• _Task instructions_:
Only lines that contain the word "omega" are to be returned from the data below.

• _Records drawn from a dataset_:
Content starts

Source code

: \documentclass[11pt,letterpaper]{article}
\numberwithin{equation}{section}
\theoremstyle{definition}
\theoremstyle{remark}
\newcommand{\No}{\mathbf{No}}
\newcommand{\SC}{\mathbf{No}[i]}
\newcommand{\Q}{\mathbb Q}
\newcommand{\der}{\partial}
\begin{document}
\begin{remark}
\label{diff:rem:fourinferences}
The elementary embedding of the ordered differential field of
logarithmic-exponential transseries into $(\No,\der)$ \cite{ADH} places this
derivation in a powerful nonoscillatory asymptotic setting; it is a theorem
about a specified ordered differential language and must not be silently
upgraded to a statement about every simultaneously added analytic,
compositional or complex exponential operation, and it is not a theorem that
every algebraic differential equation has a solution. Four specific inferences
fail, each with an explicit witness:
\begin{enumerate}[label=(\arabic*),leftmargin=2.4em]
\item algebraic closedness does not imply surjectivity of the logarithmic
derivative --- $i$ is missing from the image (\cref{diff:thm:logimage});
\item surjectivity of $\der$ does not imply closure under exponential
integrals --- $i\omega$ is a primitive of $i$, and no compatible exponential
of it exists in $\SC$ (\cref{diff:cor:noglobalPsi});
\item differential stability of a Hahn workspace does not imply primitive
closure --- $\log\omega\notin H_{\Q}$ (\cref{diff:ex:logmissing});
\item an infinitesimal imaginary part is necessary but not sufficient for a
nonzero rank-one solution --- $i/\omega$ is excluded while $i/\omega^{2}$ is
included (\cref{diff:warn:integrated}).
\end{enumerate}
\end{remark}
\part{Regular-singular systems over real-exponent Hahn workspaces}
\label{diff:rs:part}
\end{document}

Content ends

• _Answer to this task_:
integrals --- $i\omega$ is a primitive of $i$, and no compatible exponential
closure --- $\log\omega\notin H_{\Q}$ (\cref{diff:ex:logmissing});
nonzero rank-one solution --- $i/\omega$ is excluded while $i/\omega^{2}$ is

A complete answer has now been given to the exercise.